Wherever the word "from" appears in a line of the data, that line should be copied.

#### Given records ####

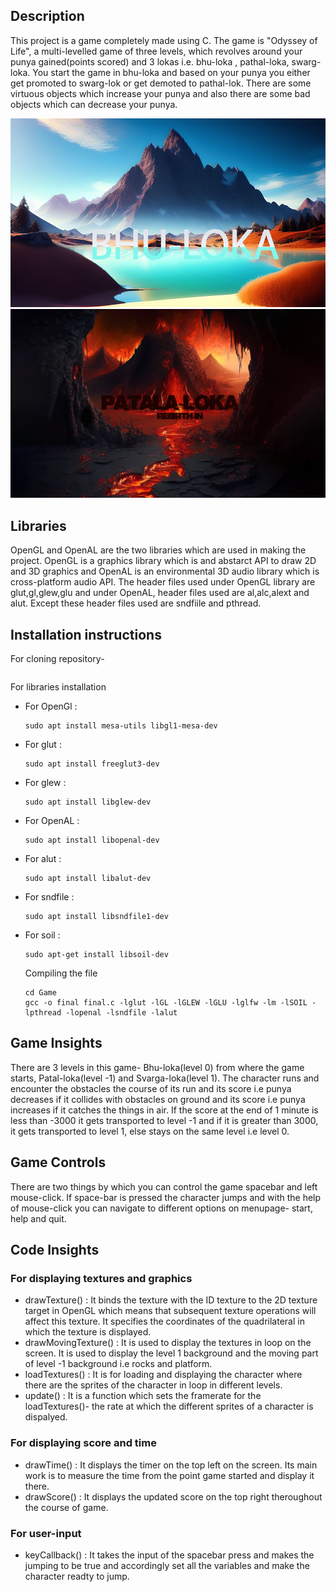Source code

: ## Description
This project is a game completely made using C. The game is "Odyssey of Life", a multi-levelled game of three levels, which revolves around your punya gained(points scored) and 3 lokas i.e. bhu-loka , pathal-loka, swarg-loka. You start the game in bhu-loka and based on your punya you either get promoted to swarg-lok or get demoted to pathal-lok. There
are some virtuous objects which increase your punya and also there are some bad objects which can decrease your punya. 

![Alt text](bhuloktrans.png)
![Alt text](pataltrans.png)





## Libraries
OpenGL and OpenAL are the two libraries which are used in making the project. OpenGL is a graphics library which is and abstarct API to draw 2D and 3D graphics and OpenAL is an environmental 3D audio library which is cross-platform audio API.
The header files used under OpenGL library are glut,gl,glew,glu and under OpenAL, header files used are al,alc,alext and alut. Except these header files used are sndfiile and pthread.


## Installation instructions 
For cloning repository- 
```Ubuntu git clone https://github.com/GouriVerma/Game.git
``` 

For libraries installation
- For OpenGl :
  ```Ubuntu
  sudo apt install mesa-utils libgl1-mesa-dev
  ```
- For glut :
  ```Ubuntu
  sudo apt install freeglut3-dev
- For glew :
  ```Ubuntu
  sudo apt install libglew-dev
  ```
- For OpenAL :
  ```Ubuntu
  sudo apt install libopenal-dev
  ```
- For alut :
  ```Ubuntu
  sudo apt install libalut-dev
  ```
- For sndfile :
  ```Ubuntu
  sudo apt install libsndfile1-dev
- For soil :
  ```Ubuntu
  sudo apt-get install libsoil-dev
  ```
  
  Compiling the file
  
  ```Ubuntu
  cd Game
  gcc -o final final.c -lglut -lGL -lGLEW -lGLU -lglfw -lm -lSOIL -lpthread -lopenal -lsndfile -lalut
  ```
  
 ## Game Insights
 There are 3 levels in this game- Bhu-loka(level 0) from where the game starts, Patal-loka(level -1) and Svarga-loka(level 1). The character runs and      encounter the obstacles the course of its run and its score i.e punya decreases if it collides with obstacles on ground and its score i.e punya increases if it catches the things in air. If the score at the end of 1 minute is less than -3000 it gets transported to level -1 and if  it is greater than 3000, it gets transported to level 1, else stays on the same level i.e level 0.  
 
## Game Controls
There are two things by which you can control the game spacebar and left mouse-click. If space-bar is pressed the character jumps and with the help of mouse-click you can navigate to different options on menupage- start, help and quit.

## Code Insights
### For displaying textures and graphics
- drawTexture() : It binds the texture with the ID texture to the 2D texture target in OpenGL which means that subsequent texture operations will affect this texture. It specifies the coordinates of the quadrilateral in which the texture is displayed.
- drawMovingTexture() : It is used to display the textures in loop on the screen. It is used to display the level 1 background and the moving part of level -1 background i.e rocks and platform.
- loadTextures() : It is for loading and displaying the character where there are the sprites of the character in loop in different levels.
- update() : It is a function which sets the framerate for the loadTextures()- the rate at which the different sprites of a character is dispalyed.

### For displaying score and time
- drawTime() : It displays the timer on the top left on the screen. Its main work is to measure the time from the point game started and display it there.
- drawScore() : It displays the updated score on the top right theroughout the course  of game. 

### For user-input
- keyCallback() : It takes the input of the spacebar press and makes the jumping to be true and accordingly set all the variables and make the character readty to jump.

####

**Task solution**:
 There are 3 levels in this game- Bhu-loka(level 0) from where the game starts, Patal-loka(level -1) and Svarga-loka(level 1). The character runs and      encounter the obstacles the course of its run and its score i.e punya decreases if it collides with obstacles on ground and its score i.e punya increases if it catches the things in air. If the score at the end of 1 minute is less than -3000 it gets transported to level -1 and if  it is greater than 3000, it gets transported to level 1, else stays on the same level i.e level 0.  
- drawTime() : It displays the timer on the top left on the screen. Its main work is to measure the time from the point game started and display it there.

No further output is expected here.